Myles Garrett needs one more sack to break T.J. Watt’s NFL single-season record of 22½.

Garrett can set the mark when Cleveland hosts the Pittsburgh Steelers on Sunday. Watt won’t be in uniform but figures to be on the sideline watching. He might run on the field and try to block Garrett.

The Steelers shouldn’t drop back to pass. Not once. Run the ball every play. Don’t give Garrett a chance to get that sack. Make him wait until Week 18.

Watt would likely endorse that game plan.

Only Watt knows if he’s obsessed with Garrett.

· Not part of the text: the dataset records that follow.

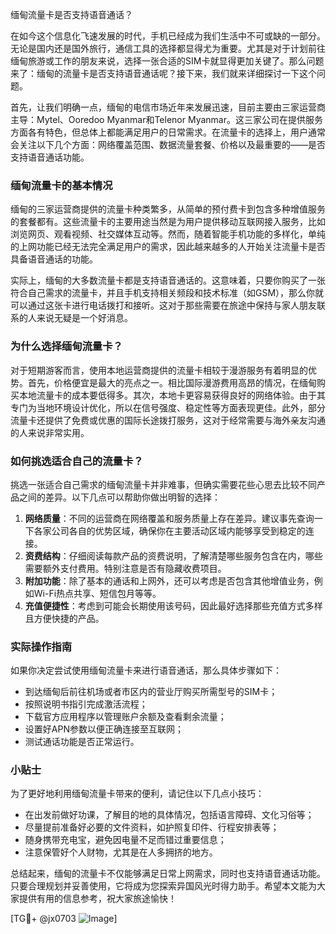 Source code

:缅甸流量卡是否支持语音通话？

在如今这个信息化飞速发展的时代，手机已经成为我们生活中不可或缺的一部分。无论是国内还是国外旅行，通信工具的选择都显得尤为重要。尤其是对于计划前往缅甸旅游或工作的朋友来说，选择一张合适的SIM卡就显得更加关键了。那么问题来了：缅甸的流量卡是否支持语音通话呢？接下来，我们就来详细探讨一下这个问题。

首先，让我们明确一点，缅甸的电信市场近年来发展迅速，目前主要由三家运营商主导：Mytel、Ooredoo Myanmar和Telenor Myanmar。这三家公司在提供服务方面各有特色，但总体上都能满足用户的日常需求。在流量卡的选择上，用户通常会关注以下几个方面：网络覆盖范围、数据流量套餐、价格以及最重要的——是否支持语音通话功能。

### 缅甸流量卡的基本情况

缅甸的三家运营商提供的流量卡种类繁多，从简单的预付费卡到包含多种增值服务的套餐都有。这些流量卡的主要用途当然是为用户提供移动互联网接入服务，比如浏览网页、观看视频、社交媒体互动等。然而，随着智能手机功能的多样化，单纯的上网功能已经无法完全满足用户的需求，因此越来越多的人开始关注流量卡是否具备语音通话的功能。

实际上，缅甸的大多数流量卡都是支持语音通话的。这意味着，只要你购买了一张符合自己需求的流量卡，并且手机支持相关频段和技术标准（如GSM），那么你就可以通过这张卡进行电话拨打和接听。这对于那些需要在旅途中保持与家人朋友联系的人来说无疑是一个好消息。

### 为什么选择缅甸流量卡？

对于短期游客而言，使用本地运营商提供的流量卡相较于漫游服务有着明显的优势。首先，价格便宜是最大的亮点之一。相比国际漫游费用高昂的情况，在缅甸购买本地流量卡的成本要低得多。其次，本地卡更容易获得良好的网络体验。由于其专门为当地环境设计优化，所以在信号强度、稳定性等方面表现更佳。此外，部分流量卡还提供了免费或优惠的国际长途拨打服务，这对于经常需要与海外亲友沟通的人来说非常实用。

### 如何挑选适合自己的流量卡？

挑选一张适合自己需求的缅甸流量卡并非难事，但确实需要花些心思去比较不同产品之间的差异。以下几点可以帮助你做出明智的选择：

1. **网络质量**：不同的运营商在网络覆盖和服务质量上存在差异。建议事先查询一下各家公司各自的优势区域，确保你在主要活动区域内能够享受到稳定的连接。
2. **资费结构**：仔细阅读每款产品的资费说明，了解清楚哪些服务包含在内，哪些需要额外支付费用。特别注意是否有隐藏收费项目。
3. **附加功能**：除了基本的通话和上网外，还可以考虑是否包含其他增值业务，例如Wi-Fi热点共享、短信包月等等。
4. **充值便捷性**：考虑到可能会长期使用该号码，因此最好选择那些充值方式多样且方便快捷的产品。

### 实际操作指南

如果你决定尝试使用缅甸流量卡来进行语音通话，那么具体步骤如下：
- 到达缅甸后前往机场或者市区内的营业厅购买所需型号的SIM卡；
- 按照说明书指引完成激活流程；
- 下载官方应用程序以管理账户余额及查看剩余流量；
- 设置好APN参数以便正确连接至互联网；
- 测试通话功能是否正常运行。

### 小贴士

为了更好地利用缅甸流量卡带来的便利，请记住以下几点小技巧：
- 在出发前做好功课，了解目的地的具体情况，包括语言障碍、文化习俗等；
- 尽量提前准备好必要的文件资料，如护照复印件、行程安排表等；
- 随身携带充电宝，避免因电量不足而错过重要信息；
- 注意保管好个人财物，尤其是在人多拥挤的地方。

总结起来，缅甸的流量卡不仅能够满足日常上网需求，同时也支持语音通话功能。只要合理规划并妥善使用，它将成为您探索异国风光时得力助手。希望本文能为大家提供有用的信息参考，祝大家旅途愉快！

[TG💪+ @jx0703 ![Image](https://github.com/user-attachments/assets/dbca1d08-cadb-493c-b0ec-ad6f7a83f270)] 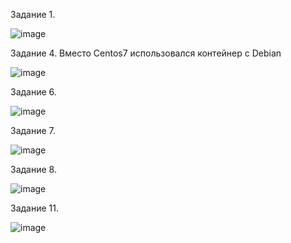 Задание 1.

![image](https://github.com/user-attachments/assets/83dfb2f6-1638-4048-bba8-af3837b70497)

Задание 4. Вместо Centos7 использовался контейнер с Debian

![image](https://github.com/user-attachments/assets/69e897f8-4d6c-4d8f-a7d2-20364a212b33)

Задание 6.

![image](https://github.com/user-attachments/assets/b2d047bb-59de-4c90-9aa6-ca556f676c97)

Задание 7.

![image](https://github.com/user-attachments/assets/e46aabf2-e9f1-4281-99e7-5090106f44eb)

Задание 8.

![image](https://github.com/user-attachments/assets/f9062bb4-7d29-4ed9-b9b3-46f298f685e4)

Задание 11.

![image](https://github.com/user-attachments/assets/ff77ae18-a7e2-4e60-ab76-acd89c244a29)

But that’s certainly how it looks.

Watt avoided the NFL Honors ceremony in 2024 when he learned that Garrett would get the NFL Defensive Player of the Year award despite having 14 sacks to Watt’s 19.

When he negotiated his latest contract extension this past offseason, Watt insisted on being paid $41 million per season — $1 million more than Garrett.

Now Garrett is poised to usurp Watt’s sack record.

Watt used to be better than Garrett.

But now Garrett is superior, and clearly so. (Garrett is also two years younger, and his team didn’t stab him in the lung.)

Watt has had a Hall of Fame career with the Steelers despite not winning a playoff game. (Perhaps that can be remedied this season.)

But Watt’s contract extension (three years, $123 million) is an albatross around the Steelers’ neck, as was obvious before he signed it.

Watt’s sacks dropped from 19 in 2023 to 11.5 last season. Watt’s acolytes cite him being constantly double-teamed and chipped as reasons for that statistical decline. But Watt has dealt with that since very early in his career.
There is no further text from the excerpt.